People make the money they can under the situations they find themselves. I’m sure we’ll all argue that that’s not we’d do personally but let’s assume that we’re all special. Do you own up if you’re under-charged or you receive more change than you deserve or if the electrician offers you a lower price for cash? Viewed in this light the MP’s expenses scandal is nothing unexceptional. Looking at what they were up to I can easily imagine that we’d find exactly the same distribution of abuses if the expenses scheme where I work were regulated in the same way. A whole bunch of people would claim to the limit in an entirely “legal” way; a few would claim less through incompetence in milking the system and a few would act in ways that were basically fraudulent.

What’s the message of this post?

In terms of regulation: don’t rely on the goodwill of man to obtain a favourable societal outcome. Although that might work for some chunk of the population it won’t for a substantial fraction and so the scheme will fail.

2 comments

  1. twaza (@wassabeee on twitter)

    Ian, you have explained very nicely why financial reward does not (and cannot) reflect merit.

    However, as I hinted but could not explain on twitter, I do think that there is an important difference between football and banking.

    If a football manager bet all the club's assets, and more, on buying players who all turned out to be duds, the club would be allowed to fold, go under, be bankrupted. The players, managers, coaches, and board would all be seeking alternative employment, probably in alternative occupations.

    However, banks that bet the country on dud investments aren't allowed to fold, go under, be bankrupted. Instead, the taxpayer and economy in general pick up the bill. In rescuing the banks the government pumps a LOT of money into the economy. The banks involved in quantitative easing charge a lot for their services.

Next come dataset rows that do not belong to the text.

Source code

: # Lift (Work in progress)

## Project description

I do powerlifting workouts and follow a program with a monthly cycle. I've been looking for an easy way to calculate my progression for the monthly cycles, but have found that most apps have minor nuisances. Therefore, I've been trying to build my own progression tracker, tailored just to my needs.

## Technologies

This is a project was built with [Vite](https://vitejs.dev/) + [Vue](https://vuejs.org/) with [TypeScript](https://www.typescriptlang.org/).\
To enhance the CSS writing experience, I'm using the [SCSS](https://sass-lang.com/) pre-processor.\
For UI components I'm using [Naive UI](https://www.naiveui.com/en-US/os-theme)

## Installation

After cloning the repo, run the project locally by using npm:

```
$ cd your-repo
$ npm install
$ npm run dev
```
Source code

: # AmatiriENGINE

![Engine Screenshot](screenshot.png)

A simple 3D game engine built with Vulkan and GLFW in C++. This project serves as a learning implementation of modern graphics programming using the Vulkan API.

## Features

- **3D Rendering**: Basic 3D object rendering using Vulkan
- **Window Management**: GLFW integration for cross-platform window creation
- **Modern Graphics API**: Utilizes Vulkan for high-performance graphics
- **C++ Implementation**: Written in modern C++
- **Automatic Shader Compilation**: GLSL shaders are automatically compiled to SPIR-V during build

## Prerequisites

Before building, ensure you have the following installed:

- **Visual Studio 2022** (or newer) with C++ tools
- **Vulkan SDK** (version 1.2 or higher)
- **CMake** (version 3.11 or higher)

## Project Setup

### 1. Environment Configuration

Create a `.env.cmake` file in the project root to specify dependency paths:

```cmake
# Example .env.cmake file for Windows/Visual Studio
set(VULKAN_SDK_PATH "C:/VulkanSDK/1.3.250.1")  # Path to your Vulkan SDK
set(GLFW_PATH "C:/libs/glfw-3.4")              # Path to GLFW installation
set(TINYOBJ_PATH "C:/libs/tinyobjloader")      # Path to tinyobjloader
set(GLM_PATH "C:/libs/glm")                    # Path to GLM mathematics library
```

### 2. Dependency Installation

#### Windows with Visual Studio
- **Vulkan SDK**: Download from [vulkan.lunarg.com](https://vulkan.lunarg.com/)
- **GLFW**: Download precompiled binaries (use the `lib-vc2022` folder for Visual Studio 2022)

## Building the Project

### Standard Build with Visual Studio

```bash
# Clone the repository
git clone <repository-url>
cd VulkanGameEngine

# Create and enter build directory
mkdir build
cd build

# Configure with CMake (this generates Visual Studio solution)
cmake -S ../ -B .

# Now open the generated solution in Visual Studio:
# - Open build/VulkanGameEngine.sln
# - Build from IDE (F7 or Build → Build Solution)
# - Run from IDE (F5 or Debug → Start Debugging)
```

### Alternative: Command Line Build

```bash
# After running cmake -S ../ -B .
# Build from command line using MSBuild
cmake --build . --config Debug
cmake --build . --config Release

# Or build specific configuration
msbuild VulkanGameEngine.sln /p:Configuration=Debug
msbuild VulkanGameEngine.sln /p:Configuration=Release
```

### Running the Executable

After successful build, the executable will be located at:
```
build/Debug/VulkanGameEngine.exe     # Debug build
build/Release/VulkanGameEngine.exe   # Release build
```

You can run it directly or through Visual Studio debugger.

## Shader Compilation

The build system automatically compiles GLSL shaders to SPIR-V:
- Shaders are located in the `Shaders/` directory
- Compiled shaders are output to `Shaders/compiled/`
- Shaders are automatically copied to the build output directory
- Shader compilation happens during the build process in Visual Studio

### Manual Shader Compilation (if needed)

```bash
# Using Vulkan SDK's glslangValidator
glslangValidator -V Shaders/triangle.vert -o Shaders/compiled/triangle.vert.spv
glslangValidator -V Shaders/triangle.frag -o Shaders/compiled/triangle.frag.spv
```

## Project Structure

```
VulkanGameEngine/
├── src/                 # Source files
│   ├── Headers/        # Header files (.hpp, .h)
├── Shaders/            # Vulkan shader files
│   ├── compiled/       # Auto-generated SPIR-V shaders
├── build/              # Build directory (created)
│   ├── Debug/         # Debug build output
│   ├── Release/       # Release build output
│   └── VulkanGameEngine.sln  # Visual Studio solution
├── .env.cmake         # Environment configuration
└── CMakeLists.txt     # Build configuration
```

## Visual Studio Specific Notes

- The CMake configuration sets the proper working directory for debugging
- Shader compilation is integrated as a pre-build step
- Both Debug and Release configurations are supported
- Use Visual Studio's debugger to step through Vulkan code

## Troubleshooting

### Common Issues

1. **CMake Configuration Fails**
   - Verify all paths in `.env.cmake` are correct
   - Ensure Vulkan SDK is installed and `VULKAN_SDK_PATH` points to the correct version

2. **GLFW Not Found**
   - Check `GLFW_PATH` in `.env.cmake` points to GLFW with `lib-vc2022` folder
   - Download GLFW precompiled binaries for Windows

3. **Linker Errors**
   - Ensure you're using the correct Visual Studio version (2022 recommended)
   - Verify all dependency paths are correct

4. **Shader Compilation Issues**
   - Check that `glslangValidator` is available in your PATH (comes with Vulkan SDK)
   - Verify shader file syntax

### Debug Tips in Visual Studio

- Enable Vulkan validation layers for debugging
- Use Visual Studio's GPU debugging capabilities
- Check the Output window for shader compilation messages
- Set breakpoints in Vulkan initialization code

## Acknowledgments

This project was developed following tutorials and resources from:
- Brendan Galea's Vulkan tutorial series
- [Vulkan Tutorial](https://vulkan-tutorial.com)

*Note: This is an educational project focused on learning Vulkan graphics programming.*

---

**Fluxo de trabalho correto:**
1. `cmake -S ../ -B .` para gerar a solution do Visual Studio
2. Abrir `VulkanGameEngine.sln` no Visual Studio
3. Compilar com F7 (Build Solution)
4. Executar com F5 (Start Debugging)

    So, bankers get rewarded for running their companies and countries into the ground. They then get rewarded again for the part they play in quantitative easing. And the banks would never dream of paying for the limitless insurance that the country gives them.

    Bankers are the prime example of where "reward reflects risk" should be read ironically – bankers are rewarded for letting other people take the risk.

  2. SomeBeans

    @twaza your comment treats the banks as a monolith, which they aren't. In the US many banks have been allowed to go under including Lehmanns. In the UK the tax payer owns a substantial chunk of Northern Rock (who in some senses was not one of the casino style banks, and could be seen as a good employer in the NE).

    I think I wrote this because it seems to me a lot of bile is directed at the banks, and a belief that somehow they have it in their power to make everything better. Whilst I see them as acting as dumb animals according to their nature.